The reverse migration is because of “the economy, the riots, the earthquake, the fires, you name it,” said Angel, the barrel-chested manager of Madness, a paint-splattered store that opened on Boulevard Agua Caliente last year. Some youths have brought U.S.-style urban marauding back with them. The ringleaders of the tagging crews tend to be English-speaking teen-agers who go to San Diego schools or former immigrants from a number of Mexican families that have abandoned Southern California recently. It is an ironic twist on the perennial complaint by some Californians that social ills ooze north from Mexico. It brings these influences.”Īn unprecedented rampage by at least 25 newly formed tagging “crews” with hundreds of members has become the hot topic of radio talk shows, academic forums and angry neighborhood meetings. “The movement of people back and forth is large. “All of the fashions of the United States arrive sooner or later,” said Federico Benitez Lopez, director of a municipal police force that has deployed a full-scale anti-graffiti campaign, along with city social workers.
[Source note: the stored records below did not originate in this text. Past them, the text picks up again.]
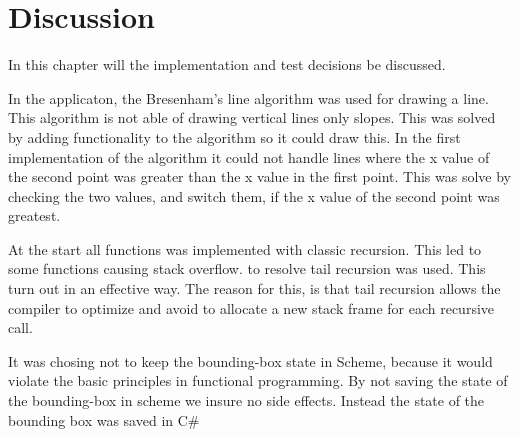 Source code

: \chapter{Discussion}
\label{chp:disc}

In this chapter will the implementation and test decisions be discussed. 

In the applicaton, the Bresenham’s line algorithm was used for drawing a line. This algorithm is not able of drawing vertical lines only slopes. This was solved by adding functionality to the algorithm so it could draw this. In the first implementation of the algorithm it could not handle lines where the x value of the second point was greater than the x value in the first point. This was solve by checking the two values, and switch them, if the x value of the second point was greatest.


At the start all functions was implemented with classic recursion. This led to some functions causing stack overflow. to resolve tail recursion was used. This turn out in an effective way. The reason for this, is that tail recursion allows the compiler to optimize and avoid to allocate a new stack frame for each recursive call. 

It was chosing not to keep the bounding-box state in Scheme, because it would violate the basic principles in functional programming. By not saving the state of the bounding-box in scheme we insure no side effects. Instead the state of the bounding box was saved in C\#  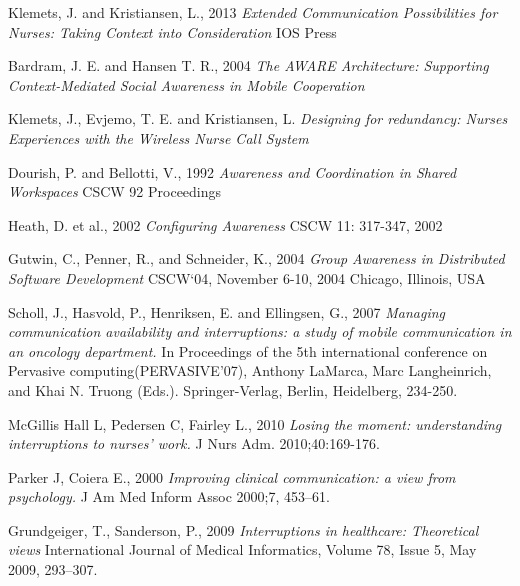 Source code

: \documentclass[b5paper, 11pt, norsk]{MScthesisITEM}
\begin{document}
\begin{thebibliography}{99}

Klemets, J. and Kristiansen, L., 2013
\emph{Extended Communication Possibilities for Nurses: Taking Context into Consideration}
IOS Press
  

Bardram, J. E. and Hansen T. R., 2004
\emph{The AWARE Architecture: Supporting Context-Mediated Social Awareness in Mobile Cooperation}

Klemets, J., Evjemo, T. E. and Kristiansen, L.
\emph{Designing for redundancy: Nurses Experiences with the Wireless Nurse Call System}

Dourish, P. and Bellotti, V., 1992
\emph{Awareness and Coordination in Shared Workspaces}
CSCW 92 Proceedings

Heath, D. et al., 2002
\emph{Configuring Awareness}
CSCW 11: 317-347, 2002

Gutwin, C., Penner, R., and Schneider, K., 2004
\emph{Group Awareness in Distributed Software Development}
CSCW`04, November 6-10, 2004 Chicago, Illinois, USA

Scholl, J., Hasvold, P., Henriksen, E. and Ellingsen, G., 2007
\emph {Managing communication availability and interruptions: a study of mobile communication in an oncology department.} 
In Proceedings of the 5th international conference on Pervasive computing(PERVASIVE'07), Anthony LaMarca, Marc Langheinrich, and Khai N. Truong (Eds.). Springer-Verlag, Berlin, Heidelberg, 234-250.

McGillis Hall L, Pedersen C, Fairley L., 2010
\emph {Losing the moment: understanding interruptions to nurses' work.}
J Nurs Adm. 2010;40:169-176.

Parker J, Coiera E., 2000
\emph {Improving clinical communication: a view from psychology.} 
J Am Med Inform Assoc 2000;7, 453–61.

Grundgeiger, T., Sanderson, P., 2009
\emph {Interruptions in healthcare: Theoretical views}
International Journal of Medical Informatics, Volume 78, Issue 5, May 2009, 293–307.


\end{thebibliography}
\end{document}

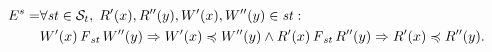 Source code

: \documentclass[acmlarge, ,11pt]{acmart}
\begin{document}
    \begin{align}\label{eqn:PC}
\begin{split}
E^{s} = & \forall \mathit{st} \in \mathcal{S}_t, \; R'(x), R''(y), W'(x), W''(y) \in \mathit{st}: \\
& W'(x) \operatorname{\it F}_\mathit{st} W''(y)  \Rightarrow  W'(x) \preccurlyeq W''(y)  \wedge R'(x) \operatorname{\it F}_\mathit{st} R''(y)  \Rightarrow  R'(x) \preccurlyeq R''(y).
\end{split}
  \end{align}   %
\end{document}
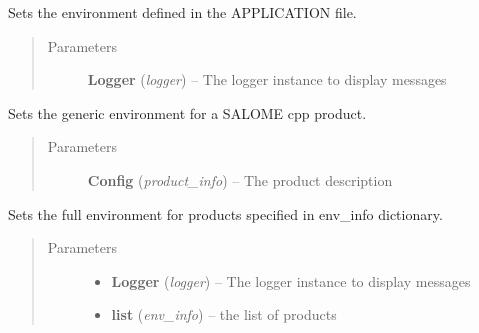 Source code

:\documentclass[a4paper,10pt,english]{sphinxmanual}
\begin{document}
\begin{fulllineitems}
\begin{fulllineitems}
\label{commands/apidoc/src:src.environment.SalomeEnviron.set_application_env}
Sets the environment defined in the APPLICATION file.
\begin{quote}\begin{description}
\item[{Parameters}] \leavevmode
\textbf{Logger} (\emph{logger}) -- The logger instance to display messages

\end{description}\end{quote}

\end{fulllineitems}


\begin{fulllineitems}
\label{commands/apidoc/src:src.environment.SalomeEnviron.set_cpp_env}
Sets the generic environment for a SALOME cpp product.
\begin{quote}\begin{description}
\item[{Parameters}] \leavevmode
\textbf{Config} (\emph{product\_info}) -- The product description

\end{description}\end{quote}

\end{fulllineitems}


\begin{fulllineitems}
\label{commands/apidoc/src:src.environment.SalomeEnviron.set_full_environ}
Sets the full environment for products 
specified in env\_info dictionary.
\begin{quote}\begin{description}
\item[{Parameters}] \leavevmode\begin{itemize}
\item {} 
\textbf{Logger} (\emph{logger}) -- The logger instance to display messages

\item {} 
\textbf{list} (\emph{env\_info}) -- the list of products


\end{itemize}
\end{description}
\end{quote}
\end{fulllineitems}
\end{fulllineitems}
\end{document}
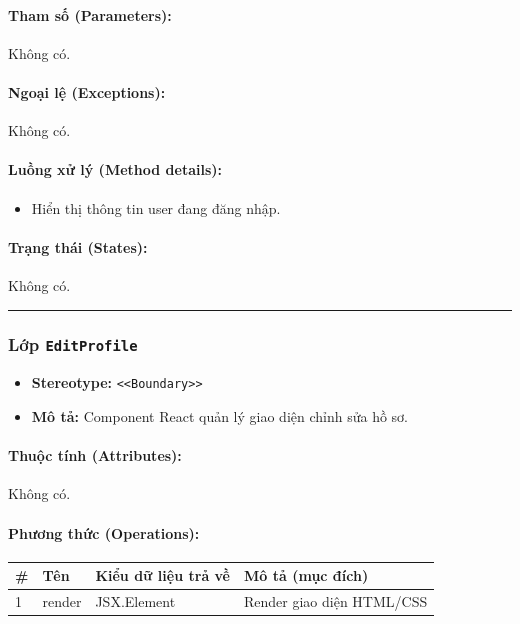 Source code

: \documentclass[12pt,a4paper]{article}
\begin{document}
\paragraph{Tham số (Parameters):}
Không có.

\paragraph{Ngoại lệ (Exceptions):}
Không có.

\paragraph{Luồng xử lý (Method details):}
\begin{itemize}[leftmargin=*]
    \item Hiển thị thông tin user đang đăng nhập.
\end{itemize}


\paragraph{Trạng thái (States):}
Không có.

\vskip 0.5cm
\noindent\rule{\textwidth}{0.5pt}
\vskip 0.5cm

\subsubsection{Lớp \texttt{EditProfile}}
\begin{itemize}[leftmargin=*]
    \item \textbf{Stereotype:} \texttt{\textless{}\textless{}Boundary\textgreater{}\textgreater{}}
    \item \textbf{Mô tả:} Component React quản lý giao diện chỉnh sửa hồ sơ.
\end{itemize}

\paragraph{Thuộc tính (Attributes):}
Không có.

\paragraph{Phương thức (Operations):}
\begin{longtable}{|p{0.6cm}|p{3.8cm}|p{2.6cm}|p{6.5cm}|}
\hline
\textbf{\#} & \textbf{Tên} & \textbf{Kiểu dữ liệu trả về} & \textbf{Mô tả (mục đích)} \\ \hline
\endhead
1 & render & JSX.Element & Render giao diện HTML/CSS \\ \hline
\end{longtable}
\end{document}
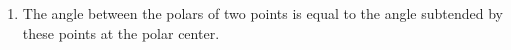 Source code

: \begin{enumerate}
%
%
%
%
%
%
%
%
%
%
%
%
%
%
%
%
%
%
%
%
%
%
%
%
%
%
%
%
%
%
%
%
%
%
%
%
%
%
%
%
%
%
%
%
%
%
\item The angle between the polars of two points is equal to the angle subtended
    by these points at the polar center.



\end{enumerate}
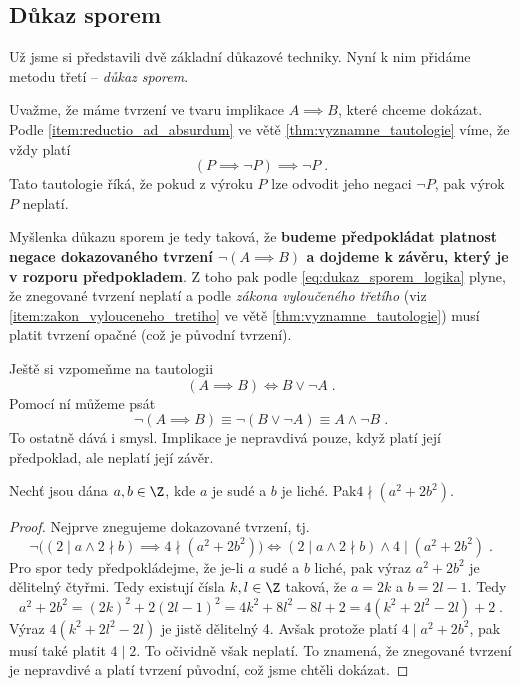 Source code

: \subsection{Důkaz sporem}\label{subsec:dukaz_sporem}
Už jsme si představili dvě základní důkazové techniky. Nyní k nim přidáme metodu třetí -- \emph{důkaz sporem}.\par
Uvažme, že máme tvrzení ve tvaru implikace $A \implies B$, které chceme dokázat. Podle \ref{item:reductio_ad_absurdum} ve větě \ref{thm:vyznamne_tautologie} víme, že vždy platí
\begin{equation}\label{eq:dukaz_sporem_logika}
    (P \implies \neg P) \implies \neg P\; .
\end{equation}
Tato tautologie říká, že pokud z výroku $P$ lze odvodit jeho negaci $\neg P$, pak výrok $P$ neplatí.\par
Myšlenka důkazu sporem je tedy taková, že \textbf{budeme předpokládat platnost negace dokazovaného tvrzení $\neg (A \implies B)$ a dojdeme k závěru, který je v rozporu předpokladem}. Z toho pak podle \eqref{eq:dukaz_sporem_logika} plyne, že znegované tvrzení neplatí a podle \emph{zákona vyloučeného třetího} (viz \ref{item:zakon_vylouceneho_tretiho} ve větě \ref{thm:vyznamne_tautologie}) musí platit tvrzení opačné (což je původní tvrzení).\par
Ještě si vzpomeňme na tautologii
\begin{equation*}
    (A \implies B) \iff B \lor \neg A\; .
\end{equation*}
Pomocí ní můžeme psát
\begin{equation*}
    \neg (A \implies B) \equiv \neg (B \lor \neg A) \equiv A \land \neg B\; .
\end{equation*}
To ostatně dává i smysl. Implikace je nepravdivá pouze, když platí její předpoklad, ale neplatí její závěr.
\begin{assertion}
    Nechť jsou dána $a,b\in\Z$, kde $a$ je sudé a $b$ je liché. Pak\linebreak $4 \nmid (a^2+2b^2)$.
\end{assertion}
\begin{proof}
    Nejprve znegujeme dokazované tvrzení, tj.
    \begin{equation*}
        \neg \big((2 \mid a \land 2 \nmid b) \implies 4 \nmid (a^2+2b^2)\big) \iff (2 \mid a \land 2 \nmid b) \land 4 \mid (a^2+2b^2)\; .
    \end{equation*}
    Pro spor tedy předpokládejme, že je-li $a$ sudé a $b$ liché, pak výraz $a^2+2b^2$ je dělitelný čtyřmi. Tedy existují čísla $k,l\in\Z$ taková, že $a=2k$ a $b=2l-1$. Tedy
    \begin{equation*}
        a^2+2b^2=(2k)^2+2(2l-1)^2=4k^2+8l^2-8l+2=4(k^2+2l^2-2l)+2\; .
    \end{equation*}
    Výraz $4(k^2+2l^2-2l)$ je jistě dělitelný 4. Avšak protože platí $4 \mid a^2+2b^2$, pak musí také platit $4 \mid 2$. To očividně však neplatí. To znamená, že znegované tvrzení je nepravdivé a platí tvrzení původní, což jsme chtěli dokázat.
\end{proof}
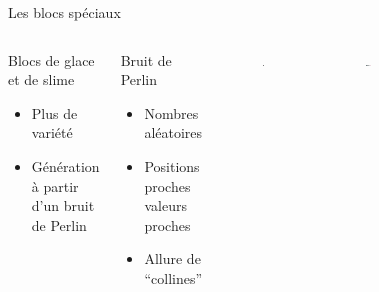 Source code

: \documentclass{beamer}
\begin{document}
{\begin{frame}{Les blocs spéciaux}
    \begin{columns}
        \begin{block}{Blocs de glace et de slime}
            \begin{itemize}
                \item[\bullet] Plus de variété
                \item[\bullet] Génération à partir d'un bruit de Perlin
            \end{itemize}
        \end{block}
        \begin{block}{Bruit de Perlin}
            \begin{itemize}
                \item[\bullet] Nombres aléatoires
                \item[\bullet] Positions proches \eq valeurs proches
                \item[\bullet] Allure de ``collines''
            \end{itemize}
        \end{block}
        \begin{figure}
            \centering
            \includegraphics[width=0.4\textwidth]{perlin_noise_example}
        \end{figure}
        \begin{figure}
            \centering
            \includegraphics[width=1.0\textwidth]{perlin_noise_gradient}
        \end{figure}
        \begin{figure}
            \centering

\end{figure}
\end{columns}
\end{frame}}
\end{document}
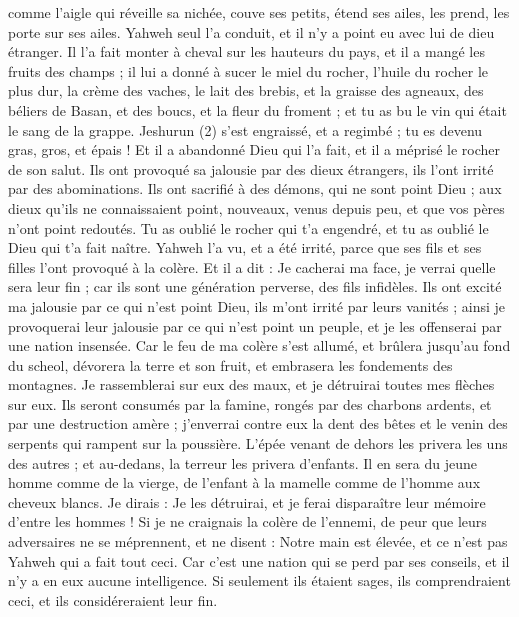 \begin{multicols}{2}
comme l'aigle qui réveille sa nichée, couve ses petits, étend ses ailes, les prend, les porte sur ses ailes.
Yahweh seul l'a conduit, et il n'y a point eu avec lui de dieu étranger.
Il l'a fait monter à cheval sur les hauteurs du pays, et il a mangé les fruits des champs ; il lui a donné à sucer le miel du rocher, l'huile du rocher le plus dur,
la crème des vaches, le lait des brebis, et la graisse des agneaux, des béliers de Basan, et des boucs, et la fleur du froment ; et tu as bu le vin qui était le sang de la grappe.
Jeshurun (2) s'est engraissé, et a regimbé ; tu es devenu gras, gros, et épais ! Et il a abandonné Dieu qui l'a fait, et il a méprisé le rocher de son salut.
Ils ont provoqué sa jalousie par des dieux étrangers, ils l'ont irrité par des abominations.
Ils ont sacrifié à des démons, qui ne sont point Dieu ; aux dieux qu'ils ne connaissaient point, nouveaux, venus depuis peu, et que vos pères n'ont point redoutés.
Tu as oublié le rocher qui t'a engendré, et tu as oublié le Dieu qui t'a fait naître.
Yahweh l'a vu, et a été irrité, parce que ses fils et ses filles l'ont provoqué à la colère.
Et il a dit : Je cacherai ma face, je verrai quelle sera leur fin ; car ils sont une génération perverse, des fils infidèles.
Ils ont excité ma jalousie par ce qui n'est point Dieu, ils m’ont irrité par leurs vanités ; ainsi je provoquerai leur jalousie par ce qui n'est point un peuple, et je les offenserai par une nation insensée.
Car le feu de ma colère s'est allumé, et brûlera jusqu'au fond du scheol, dévorera la terre et son fruit, et embrasera les fondements des montagnes.
Je rassemblerai sur eux des maux, et je détruirai toutes mes flèches sur eux.
Ils seront consumés par la famine, rongés par des charbons ardents, et par une destruction amère ; j'enverrai contre eux la dent des bêtes et le venin des serpents qui rampent sur la poussière.
L’épée venant de dehors les privera les uns des autres ; et au-dedans, la terreur les privera d’enfants. Il en sera du jeune homme comme de la vierge, de l'enfant à la mamelle comme de l'homme aux cheveux blancs.
Je dirais : Je les détruirai, et je ferai disparaître leur mémoire d'entre les hommes !
Si je ne craignais la colère de l’ennemi, de peur que leurs adversaires ne se méprennent, et ne disent : Notre main est élevée, et ce n’est pas Yahweh qui a fait tout ceci.
Car c’est une nation qui se perd par ses conseils, et il n'y a en eux aucune intelligence.
Si seulement ils étaient sages, ils comprendraient ceci, et ils considéreraient leur fin.

\end{multicols}
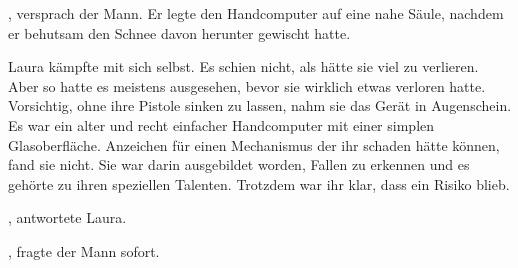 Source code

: , versprach der Mann.  Er legte den Handcomputer auf eine nahe Säule, nachdem er behutsam den Schnee davon herunter gewischt hatte. 

\par

Laura kämpfte mit sich selbst. Es schien nicht, als hätte sie viel zu verlieren. Aber so hatte es meistens ausgesehen, bevor sie wirklich etwas verloren hatte. Vorsichtig, ohne ihre Pistole sinken zu lassen, nahm sie das Gerät in Augenschein. Es war ein alter und recht einfacher Handcomputer mit einer simplen Glasoberfläche. Anzeichen für einen Mechanismus der ihr schaden hätte können, fand sie nicht. Sie war darin ausgebildet worden, Fallen zu erkennen und es gehörte zu ihren speziellen Talenten. Trotzdem war ihr klar, dass ein Risiko blieb.

\par

, antwortete Laura. 

\par

, fragte der Mann sofort.

\par


\par


\par


\par


\par


\par

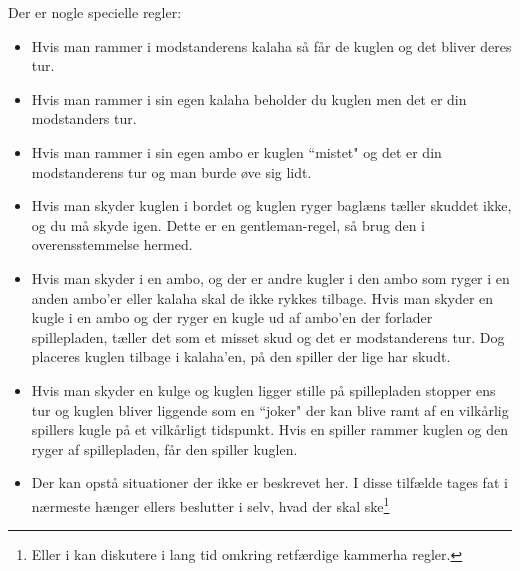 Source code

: Der er nogle specielle regler: 
\begin{itemize}
	\item Hvis man rammer i modstanderens kalaha så får de kuglen og det bliver deres tur. 
	\item Hvis man rammer i sin egen kalaha beholder du kuglen men det er din modstanders tur. 
	\item Hvis man rammer i sin egen ambo er kuglen ``mistet" og det er din modstanderens tur og man burde øve sig lidt.
	\item Hvis man skyder kuglen i bordet og kuglen ryger baglæns tæller skuddet ikke, og du må skyde igen. Dette er en gentleman-regel, så brug den i overensstemmelse  hermed.
	\item Hvis man skyder i en ambo, og der er andre kugler i den ambo som ryger i en anden ambo'er eller kalaha skal de ikke rykkes tilbage. Hvis man skyder en kugle i en ambo og der ryger en kugle ud af ambo'en der forlader spillepladen, tæller det som et misset skud og det er modstanderens tur. Dog placeres kuglen tilbage i kalaha'en, på den spiller der lige har skudt.
	\item Hvis man skyder en kulge og kuglen ligger stille på spillepladen stopper ens tur og kuglen bliver liggende som en ``joker" der kan blive ramt af en vilkårlig spillers kugle på et vilkårligt tidspunkt. Hvis en spiller rammer kuglen og den ryger af spillepladen, får den spiller kuglen.
	\item Der kan opstå situationer der ikke er beskrevet her. I disse tilfælde tages fat i nærmeste hænger ellers beslutter i selv, hvad der skal ske\footnote{Eller i kan diskutere i lang tid omkring retfærdige kammerha regler.}
\end{itemize}

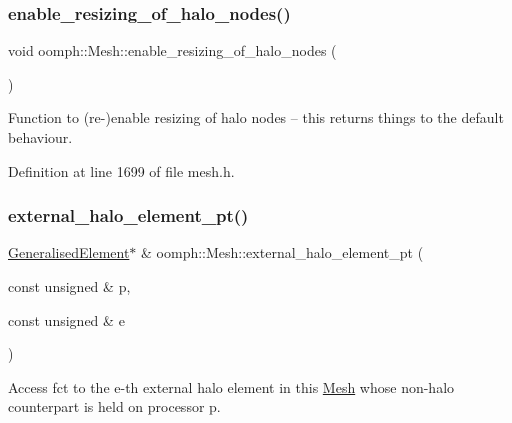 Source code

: \mbox{\label{classoomph_1_1Mesh_a0bd38a0cb5e303f75b9f2b4c746acc13}} 
\subsubsection{\texorpdfstring{enable\+\_\+resizing\+\_\+of\+\_\+halo\+\_\+nodes()}{enable\_resizing\_of\_halo\_nodes()}}
{\footnotesize\ttfamily void oomph\+::\+Mesh\+::enable\+\_\+resizing\+\_\+of\+\_\+halo\+\_\+nodes (\begin{DoxyParamCaption}{ }\end{DoxyParamCaption})\hspace{0.3cm}{\ttfamily [inline]}}



Function to (re-\/)enable resizing of halo nodes -- this returns things to the default behaviour. 



Definition at line 1699 of file mesh.\+h.

\mbox{\label{classoomph_1_1Mesh_aa4f7d6d4baaf855aeab9bfe5687f9ab9}} 
\subsubsection{\texorpdfstring{external\+\_\+halo\+\_\+element\+\_\+pt()}{external\_halo\_element\_pt()}}
{\footnotesize\ttfamily \hyperlink{classoomph_1_1GeneralisedElement}{Generalised\+Element}$\ast$ \& oomph\+::\+Mesh\+::external\+\_\+halo\+\_\+element\+\_\+pt (\begin{DoxyParamCaption}\item[{const unsigned \&}]{p,  }\item[{const unsigned \&}]{e }\end{DoxyParamCaption})\hspace{0.3cm}{\ttfamily [inline]}}



Access fct to the e-\/th external halo element in this \hyperlink{classoomph_1_1Mesh}{Mesh} whose non-\/halo counterpart is held on processor p. 



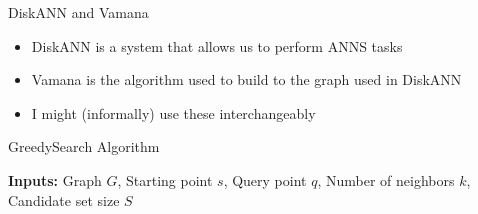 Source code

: \begin{frame}{DiskANN and Vamana}
    \begin{itemize}
        \item DiskANN is a system that allows us to perform ANNS tasks
        \item Vamana is the algorithm used to build to the graph used in DiskANN
        \item I might (informally) use these interchangeably
    \end{itemize}
\end{frame}

\begin{frame}
\begin{algorithm}[H]
    \caption{GreedySearch Algorithm}\label{alg:greedy-search}
    \begin{algorithmic}[1]
                \EndIf
            \EndWhile
        \EndFunction
    \end{algorithmic}
\end{algorithm}

\textbf{Inputs:} Graph \(G\), Starting point \(s\), Query point \(q\), Number of neighbors \(k\), Candidate set size \(S\)
\end{frame}

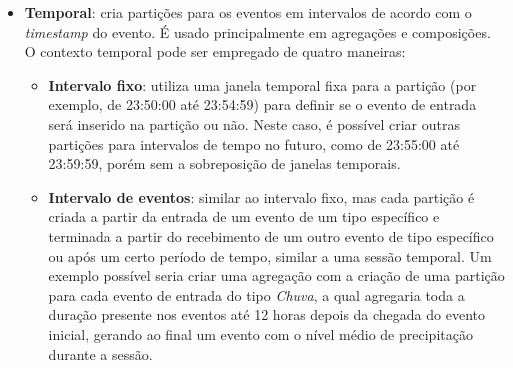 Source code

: \begin{itemize}
\item \textbf{Temporal}: cria partições para os eventos em intervalos de acordo com o \textit{timestamp} do evento. É usado principalmente em agregações e composições. O contexto temporal pode ser empregado de quatro maneiras:
\begin{itemize}
\item \textbf{Intervalo fixo}: 
utiliza uma janela temporal fixa para a partição (por exemplo, de 23:50:00 até 23:54:59) para definir se o evento de entrada será inserido na partição ou não. 
Neste caso, é possível criar outras partições para intervalos de tempo no futuro, como de 23:55:00 até 23:59:59, porém sem a sobreposição de janelas temporais.
\item \textbf{Intervalo de eventos}: similar ao intervalo fixo, mas cada partição é criada a partir da entrada de um evento de um tipo específico e terminada a partir do recebimento de um outro evento de tipo específico ou após um certo período de tempo, similar a uma sessão temporal. Um exemplo possível seria criar uma agregação com a criação de uma partição para cada evento de entrada do tipo \textit{Chuva}, a qual agregaria toda a duração presente nos eventos até 12 horas depois da chegada do evento inicial, gerando ao final um evento com o nível médio de precipitação durante a sessão.%


\end{itemize}
\end{itemize}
The walls tell the story of how the graffiti culture of Southern California has surged over the border in the last two years. “HAP” alludes to a group of taggers known as Homeless Altamira Punks and/or Haciendo Artes Prohibidas (Making Prohibited Art). “HEM” stands for Hecho en Mexico (Made in Mexico). “PK” means police killer (as it does in Los Angeles). Los Taggers have left their mark on Tijuana.ĭefiant slogans are smeared across the slums lining the U.S.-Mexico boundary, the gated mansions of hilltop colonias, the downtown malls and boulevards.